» **WORK INSTRUCTIONS**:
Repeat, exactly and in full, the lines of the listing below, but without any pictures.
_ _ _
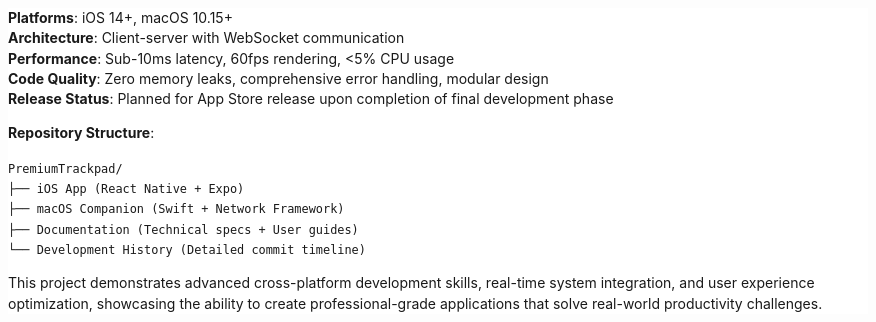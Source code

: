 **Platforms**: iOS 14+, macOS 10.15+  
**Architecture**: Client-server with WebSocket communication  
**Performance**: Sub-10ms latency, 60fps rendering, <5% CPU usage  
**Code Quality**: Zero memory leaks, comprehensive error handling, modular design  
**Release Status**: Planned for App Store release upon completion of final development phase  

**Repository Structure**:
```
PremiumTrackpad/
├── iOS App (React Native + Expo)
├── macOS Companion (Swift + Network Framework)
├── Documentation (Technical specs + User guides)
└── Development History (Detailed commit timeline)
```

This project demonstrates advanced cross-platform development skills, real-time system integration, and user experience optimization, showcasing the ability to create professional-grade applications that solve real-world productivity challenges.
_ _ _
» **EXPECTED ANSWER**:
Source code

: **Platforms**: iOS 14+, macOS 10.15+  
**Architecture**: Client-server with WebSocket communication  
**Performance**: Sub-10ms latency, 60fps rendering, <5% CPU usage  
**Code Quality**: Zero memory leaks, comprehensive error handling, modular design  
**Release Status**: Planned for App Store release upon completion of final development phase  

**Repository Structure**:
```
PremiumTrackpad/
├── iOS App (React Native + Expo)
├── macOS Companion (Swift + Network Framework)
├── Documentation (Technical specs + User guides)
└── Development History (Detailed commit timeline)
```

This project demonstrates advanced cross-platform development skills, real-time system integration, and user experience optimization, showcasing the ability to create professional-grade applications that solve real-world productivity challenges.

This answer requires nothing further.